La politica nuda

La politica ha scelto di reagire all’attuale crisi finanziaria ed economica spogliandosi di ogni senso, ragione, verità, storia.

La nudità della politica è la conseguenza del suo essersi posta volontariamente in una assoluta condizione di impotenza di fronte ad avvenimenti di grandi dimensioni, nati e derivati dalla sfera dell’economia.

Un’impotenza conclamata e resa assoluta dall’incapacità di esercitare funzioni chiare di fronte alla “separatezza” dell’economico.

Un’impotenza conclamata e resa assoluta dall’incapacità di verificare, nel corso di lunghi mesi di straripante crisi, l’inidoneità degli organi e degli organismi nazionali e internazionali, finanziari, economici, privati e pubblici nell’investigare, prevenire, individuare, arginare, reprimere, colpire in tempo e con strumenti affidabili l’elusività dei processi criminosi di scomposizione e ricomposizione atomica della finanza virtuale mondializzata.
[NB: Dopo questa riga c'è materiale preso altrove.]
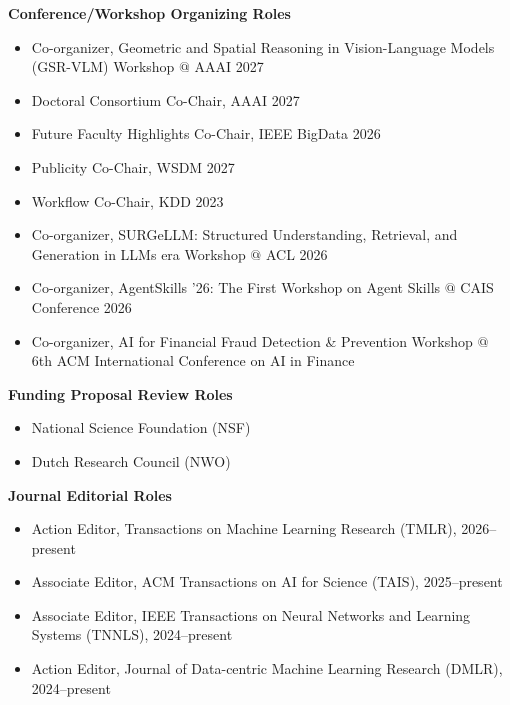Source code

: \documentclass[margin,line,pifont,palatino,courier]{res}
\begin{document}
\begin{resume}
\textbf{Conference/Workshop Organizing Roles}
\begin{itemize}[leftmargin=*]
\setlength\itemsep{-0.1em}
    \item Co-organizer, Geometric and Spatial Reasoning in Vision-Language Models (GSR-VLM) Workshop $@$ AAAI 2027
    \item Doctoral Consortium Co-Chair, AAAI 2027
    \item Future Faculty Highlights Co-Chair, IEEE BigData 2026
    \item Publicity Co-Chair, WSDM 2027
    \item Workflow Co-Chair, KDD 2023
    \item Co-organizer, SURGeLLM: Structured Understanding, Retrieval, and Generation in LLMs era Workshop $@$ ACL 2026
    \item Co-organizer, AgentSkills '26: The First Workshop on Agent Skills $@$ CAIS Conference 2026
    \item Co-organizer, AI for Financial Fraud Detection \& Prevention Workshop $@$ 6th ACM International Conference on AI in Finance

\end{itemize}

\textbf{Funding Proposal Review Roles}
\begin{itemize}[leftmargin=*]
\setlength\itemsep{-0.1em}
    \item National Science Foundation (NSF)
    \item Dutch Research Council (NWO) 
\end{itemize}

\textbf{Journal Editorial Roles}
\begin{itemize}[leftmargin=*]
\setlength\itemsep{-0.1em}
    \item Action Editor, Transactions on Machine Learning Research (TMLR), 2026--present
    \item Associate Editor, ACM Transactions on AI for Science (TAIS), 2025--present
    \item Associate Editor, IEEE Transactions on Neural Networks and Learning Systems (TNNLS), 2024--present
    \item Action Editor, Journal of Data-centric Machine Learning Research (DMLR), 2024--present
\end{itemize}


\end{resume}
\end{document}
Ci sono scelte che in origine nascono e riposano in “meta-principi” ideologici. Scelte che sembrano riposare nel sonno degli immemori, che si impongono nella vita quotidiana come dogmi scontati, ovvi, indiscutibili, come presupposti irrinunciabili propri del liberismo ed oggi del neo liberismo imperante.
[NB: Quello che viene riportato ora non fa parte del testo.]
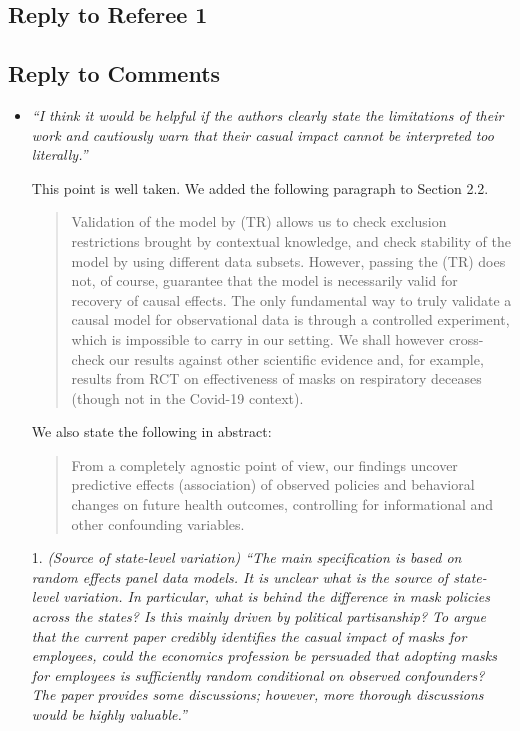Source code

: \documentclass[11pt]{article}
\begin{document}
\newpage

\replytitle
\subsection*{Reply to Referee 1}

\changes
\subsection*{Reply to Comments}
\begin{itemize}

\item  \textit{``I think it would be helpful if the authors clearly state the limitations of their work and
cautiously warn that their casual impact cannot be interpreted too literally.''}
 
 This point is well taken. We added the following paragraph to Section 2.2. 
 \begin{quote}
 Validation of the model by (TR) allows us to check exclusion restrictions brought by contextual knowledge, and check stability of the model by using different data subsets. However, passing the (TR) does not, of course, guarantee that the model is necessarily valid for recovery of causal effects. The only fundamental way to truly validate a causal model for observational data is through a controlled experiment, which is impossible to carry in our setting. We shall however cross-check our results against other scientific evidence and, for example, results from RCT on effectiveness of masks on respiratory deceases (though not in the Covid-19 context).
 \end{quote}
 
 We also state the following in abstract:
 \begin{quote}
 From a completely agnostic point of view,
our findings uncover predictive effects (association) of observed policies and behavioral changes  on future health outcomes,
 controlling for informational and other confounding variables.
\end{quote}
  
\item[1.]   \textit{(Source of state-level variation) ``The main specification is based on random effects panel data
models. It is unclear what is the source of state-level variation. In particular, what is behind
the difference in mask policies across the states? Is this mainly driven by political partisanship?
To argue that the current paper credibly identifies the casual impact of masks for
employees, could the economics profession be persuaded that adopting masks for employees
is sufficiently random conditional on observed confounders? The paper provides some
discussions; however, more thorough discussions would be highly valuable.''}
  

\end{itemize}
\end{document}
È insomma il capolinea di un discorso che ha origine nel tempo e che per precisa scelta ideologica mai è stato seriamente affrontato, mai è stato criticamente analizzato dai politici, dai teorici della politica, dai dottrinari dello Stato in regime di economia liberista.

Ma possono uno Stato o una Città rendersi idealmente e programmaticamente subalterni al denaro? Possono uno Stato, una Città, un intero sistema economico e politico, restare vittime del modus operandi di settori delimitatissimi quanto qualificatissimi, che perseguono fini esclusivamente di profitto speculativo e potere privato. Può un’economia potenzialmente sana, ridursi allo sbando per la smania di investire speculando, utilizzando i parametri del superfluo, del consumo fine a sè stesso e dell’indebitamento improduttivo, quali “fondamentali” atti ad orientare le “scelte” del nostro quotidiano?
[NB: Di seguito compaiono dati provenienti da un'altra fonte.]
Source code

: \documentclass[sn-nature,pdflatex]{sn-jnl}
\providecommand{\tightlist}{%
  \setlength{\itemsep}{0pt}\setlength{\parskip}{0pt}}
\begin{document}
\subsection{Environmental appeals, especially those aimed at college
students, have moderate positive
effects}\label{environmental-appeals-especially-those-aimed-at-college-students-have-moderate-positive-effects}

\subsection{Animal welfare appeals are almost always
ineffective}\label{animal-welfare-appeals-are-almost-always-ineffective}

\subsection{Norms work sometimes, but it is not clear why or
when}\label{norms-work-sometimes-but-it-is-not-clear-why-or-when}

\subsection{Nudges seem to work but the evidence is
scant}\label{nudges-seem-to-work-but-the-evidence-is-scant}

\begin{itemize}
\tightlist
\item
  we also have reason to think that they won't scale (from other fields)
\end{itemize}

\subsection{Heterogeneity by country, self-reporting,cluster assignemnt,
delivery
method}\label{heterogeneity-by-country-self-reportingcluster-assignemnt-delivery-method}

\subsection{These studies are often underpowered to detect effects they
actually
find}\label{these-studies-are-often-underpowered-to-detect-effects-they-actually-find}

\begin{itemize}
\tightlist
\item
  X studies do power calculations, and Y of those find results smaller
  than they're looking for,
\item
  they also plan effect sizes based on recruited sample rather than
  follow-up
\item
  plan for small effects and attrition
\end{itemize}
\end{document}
Vince la paranoia privatrizzatrice che ingoia tutto, anche ciò che è naturalmente pubblico, veicolata da quella razza di “privato” che investe avendo un obiettivo ancora superiore a quello del profitto e cioè la desocializzazione di ogni potere e di ogni bene, attraverso la sistematica e quotidiana aggressione verso tutte quelle strutture istituzionali che possono garantire e promuovere forme e formule comuni in uno spirito di equità e di sensibilità al bisogno.

La logica vorrebbe che, in caso di congiunture economiche tanto sfavorevoli, fosse lo Stato, il “Pubblico”, ad assumere la gestione delle cosiddette crisi, attraverso la “nazionalizzazione” dei settori strategici dell’economia. Tre ordini di fattori sono stati scientificamente costruiti negli ultimi 50 anni per rendere allo stato attuale questa soluzione improponibile: la costruzione di un mostro burocratico bicefalo e cieco che chiamiamo unione europea, capace di imporre per regolamento la violenza ideologica da cui nasce; la ghettizzazione di ogni residuo di mentalità pubblica con il conseguente quanto agevole sterminio di ogni capacità, di una macchina statale svuotata di senso e contenuti, nel gestire, nell’interesse di tutti, ciclicità negative come quella da cui ci troviamo sommersi; la nascita del loro figlio naturale, quell’euro che disonora e mortifica il concetto stesso di moneta, la funzione storica della moneta e la sua capacità di farsi mezzo per la costruzione di politiche pubbliche universalmente vantaggiose.

Lo Stato, il Governo e le Municipalità cessano così di essere gli strumenti politico-giuridici attraverso i quali far valere i naturali diritti di ogni uomo prima e di ogni cittadino sovrano poi e divengono mera tecnica del prelievo forzoso e del diritto che non conosce giustizia.

Da cittadini a questuanti di fronte alle porte della Repubblica murate a pozzolana, cercheremo ognuno il nostro protettore, portando come merce di scambio quello che siamo stati e quello che potevamo continuare ad essere.